*What needs to be done*: In the records below, tally every line containing "queries". Report only the total.

Stored data
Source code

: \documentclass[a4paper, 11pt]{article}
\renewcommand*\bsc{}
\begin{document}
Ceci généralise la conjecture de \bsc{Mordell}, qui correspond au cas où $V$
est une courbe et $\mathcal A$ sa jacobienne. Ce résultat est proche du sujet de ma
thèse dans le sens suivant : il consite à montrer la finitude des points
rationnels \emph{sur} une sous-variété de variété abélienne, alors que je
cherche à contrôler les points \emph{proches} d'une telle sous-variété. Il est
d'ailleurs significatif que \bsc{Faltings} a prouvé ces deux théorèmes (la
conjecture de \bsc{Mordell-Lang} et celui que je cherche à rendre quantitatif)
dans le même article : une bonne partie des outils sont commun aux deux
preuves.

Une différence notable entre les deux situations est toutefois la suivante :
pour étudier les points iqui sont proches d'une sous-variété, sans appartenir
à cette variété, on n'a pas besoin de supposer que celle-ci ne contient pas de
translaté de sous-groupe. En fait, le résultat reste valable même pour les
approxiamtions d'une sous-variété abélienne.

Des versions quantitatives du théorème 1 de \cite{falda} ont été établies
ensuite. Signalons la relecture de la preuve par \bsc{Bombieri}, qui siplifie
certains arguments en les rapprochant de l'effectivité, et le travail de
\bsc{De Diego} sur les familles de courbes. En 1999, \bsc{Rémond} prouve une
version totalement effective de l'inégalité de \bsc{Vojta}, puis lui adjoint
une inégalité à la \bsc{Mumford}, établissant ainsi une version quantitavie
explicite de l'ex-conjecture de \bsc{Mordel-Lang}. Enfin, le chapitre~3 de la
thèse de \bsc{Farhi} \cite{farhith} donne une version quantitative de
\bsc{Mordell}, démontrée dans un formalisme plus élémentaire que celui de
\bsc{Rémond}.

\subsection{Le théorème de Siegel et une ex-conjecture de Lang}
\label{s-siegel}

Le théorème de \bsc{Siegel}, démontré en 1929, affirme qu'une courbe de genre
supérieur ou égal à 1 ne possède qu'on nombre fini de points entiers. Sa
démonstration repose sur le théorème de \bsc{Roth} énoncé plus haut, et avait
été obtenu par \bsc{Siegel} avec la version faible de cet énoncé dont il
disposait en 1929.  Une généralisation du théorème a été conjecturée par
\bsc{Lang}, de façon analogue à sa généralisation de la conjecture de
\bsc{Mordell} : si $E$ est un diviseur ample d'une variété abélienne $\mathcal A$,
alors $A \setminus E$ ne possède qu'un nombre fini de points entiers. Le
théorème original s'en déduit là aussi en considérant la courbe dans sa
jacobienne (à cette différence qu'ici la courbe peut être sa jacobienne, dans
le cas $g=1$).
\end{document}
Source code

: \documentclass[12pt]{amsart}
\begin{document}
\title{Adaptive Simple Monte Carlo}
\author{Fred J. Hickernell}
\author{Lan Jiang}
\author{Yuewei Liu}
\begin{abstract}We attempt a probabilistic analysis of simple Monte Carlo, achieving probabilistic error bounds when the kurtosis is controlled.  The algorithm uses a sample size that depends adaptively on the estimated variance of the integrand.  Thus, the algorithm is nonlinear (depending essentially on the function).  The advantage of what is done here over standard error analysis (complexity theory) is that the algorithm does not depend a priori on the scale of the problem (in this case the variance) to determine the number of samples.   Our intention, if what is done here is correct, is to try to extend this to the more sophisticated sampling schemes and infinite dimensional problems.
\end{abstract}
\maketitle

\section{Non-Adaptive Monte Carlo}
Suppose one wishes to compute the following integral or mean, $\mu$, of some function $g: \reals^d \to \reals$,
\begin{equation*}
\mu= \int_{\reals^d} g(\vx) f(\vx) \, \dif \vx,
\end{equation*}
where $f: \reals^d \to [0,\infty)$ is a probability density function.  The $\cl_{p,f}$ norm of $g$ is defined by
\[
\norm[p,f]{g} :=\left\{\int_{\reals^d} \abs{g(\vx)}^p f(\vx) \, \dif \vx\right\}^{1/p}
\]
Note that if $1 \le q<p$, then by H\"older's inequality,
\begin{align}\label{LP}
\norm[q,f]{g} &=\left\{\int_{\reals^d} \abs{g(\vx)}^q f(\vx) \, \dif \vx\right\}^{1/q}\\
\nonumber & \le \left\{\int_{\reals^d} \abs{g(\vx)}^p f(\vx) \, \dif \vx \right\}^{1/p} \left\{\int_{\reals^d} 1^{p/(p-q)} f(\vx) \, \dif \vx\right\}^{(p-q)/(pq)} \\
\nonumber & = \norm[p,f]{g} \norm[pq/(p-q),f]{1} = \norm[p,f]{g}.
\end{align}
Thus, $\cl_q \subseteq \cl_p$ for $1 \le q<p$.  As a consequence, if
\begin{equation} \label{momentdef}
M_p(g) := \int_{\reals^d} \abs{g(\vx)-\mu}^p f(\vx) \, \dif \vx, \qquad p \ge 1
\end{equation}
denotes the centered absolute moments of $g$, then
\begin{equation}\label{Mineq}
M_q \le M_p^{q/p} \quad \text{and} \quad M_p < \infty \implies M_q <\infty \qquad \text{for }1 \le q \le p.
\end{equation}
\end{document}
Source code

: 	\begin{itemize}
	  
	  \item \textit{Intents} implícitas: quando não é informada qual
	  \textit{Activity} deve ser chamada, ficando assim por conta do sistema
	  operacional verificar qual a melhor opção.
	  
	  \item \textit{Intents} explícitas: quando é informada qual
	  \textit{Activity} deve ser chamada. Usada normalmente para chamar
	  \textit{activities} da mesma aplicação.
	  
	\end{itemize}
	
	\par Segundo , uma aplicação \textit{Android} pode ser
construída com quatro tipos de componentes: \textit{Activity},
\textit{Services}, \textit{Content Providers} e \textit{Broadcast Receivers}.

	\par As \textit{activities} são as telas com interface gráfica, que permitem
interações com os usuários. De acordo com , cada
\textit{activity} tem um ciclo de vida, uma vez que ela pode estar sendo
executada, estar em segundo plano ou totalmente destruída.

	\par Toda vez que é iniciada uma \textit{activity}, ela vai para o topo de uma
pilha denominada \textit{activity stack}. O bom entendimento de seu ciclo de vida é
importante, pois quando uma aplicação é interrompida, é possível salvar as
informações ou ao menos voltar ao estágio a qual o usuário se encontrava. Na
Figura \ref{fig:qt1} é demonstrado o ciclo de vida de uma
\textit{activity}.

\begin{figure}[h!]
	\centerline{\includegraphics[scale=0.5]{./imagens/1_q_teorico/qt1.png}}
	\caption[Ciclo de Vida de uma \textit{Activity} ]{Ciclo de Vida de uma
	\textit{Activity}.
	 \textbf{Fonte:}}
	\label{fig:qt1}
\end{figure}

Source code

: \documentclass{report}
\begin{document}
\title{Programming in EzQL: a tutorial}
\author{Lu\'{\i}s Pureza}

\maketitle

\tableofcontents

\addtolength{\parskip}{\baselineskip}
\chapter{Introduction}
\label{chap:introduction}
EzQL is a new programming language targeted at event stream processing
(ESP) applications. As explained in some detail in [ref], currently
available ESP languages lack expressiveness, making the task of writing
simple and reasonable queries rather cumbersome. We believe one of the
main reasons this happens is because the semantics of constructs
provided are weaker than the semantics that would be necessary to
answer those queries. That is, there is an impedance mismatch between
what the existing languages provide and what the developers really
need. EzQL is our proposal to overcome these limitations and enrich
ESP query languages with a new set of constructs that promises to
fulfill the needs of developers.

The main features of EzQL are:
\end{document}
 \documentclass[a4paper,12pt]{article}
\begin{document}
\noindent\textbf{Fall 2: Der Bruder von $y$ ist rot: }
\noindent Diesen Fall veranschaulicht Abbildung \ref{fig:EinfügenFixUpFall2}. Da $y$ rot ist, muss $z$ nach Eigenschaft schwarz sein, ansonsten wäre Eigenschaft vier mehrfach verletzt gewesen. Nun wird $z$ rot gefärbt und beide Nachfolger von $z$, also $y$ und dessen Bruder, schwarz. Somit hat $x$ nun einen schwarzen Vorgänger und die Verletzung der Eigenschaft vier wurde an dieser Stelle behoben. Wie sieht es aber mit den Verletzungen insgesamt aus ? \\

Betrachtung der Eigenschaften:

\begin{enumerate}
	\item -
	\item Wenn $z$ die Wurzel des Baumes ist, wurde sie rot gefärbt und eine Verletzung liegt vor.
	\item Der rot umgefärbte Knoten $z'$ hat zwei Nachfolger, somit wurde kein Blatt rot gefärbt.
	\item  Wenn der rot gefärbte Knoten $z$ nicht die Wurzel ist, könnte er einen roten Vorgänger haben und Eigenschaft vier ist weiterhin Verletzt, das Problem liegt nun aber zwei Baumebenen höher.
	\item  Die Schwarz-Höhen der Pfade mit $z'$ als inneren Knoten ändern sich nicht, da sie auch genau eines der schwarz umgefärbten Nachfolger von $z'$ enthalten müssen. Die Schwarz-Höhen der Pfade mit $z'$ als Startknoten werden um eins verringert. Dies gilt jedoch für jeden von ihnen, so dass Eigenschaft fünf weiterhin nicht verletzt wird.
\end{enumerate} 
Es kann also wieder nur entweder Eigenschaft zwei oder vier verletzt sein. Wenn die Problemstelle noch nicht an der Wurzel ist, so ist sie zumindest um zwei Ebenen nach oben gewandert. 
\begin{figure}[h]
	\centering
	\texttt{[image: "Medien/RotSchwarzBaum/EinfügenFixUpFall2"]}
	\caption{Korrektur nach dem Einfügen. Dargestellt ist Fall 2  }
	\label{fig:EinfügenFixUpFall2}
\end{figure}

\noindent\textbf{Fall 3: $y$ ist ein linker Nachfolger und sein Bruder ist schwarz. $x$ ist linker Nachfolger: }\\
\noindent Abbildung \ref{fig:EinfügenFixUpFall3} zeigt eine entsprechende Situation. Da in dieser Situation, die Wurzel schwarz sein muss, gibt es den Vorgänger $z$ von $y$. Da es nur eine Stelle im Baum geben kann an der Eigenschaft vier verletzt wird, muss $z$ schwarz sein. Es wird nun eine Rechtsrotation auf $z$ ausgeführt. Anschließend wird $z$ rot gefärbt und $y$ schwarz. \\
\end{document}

*Exercise result*: 2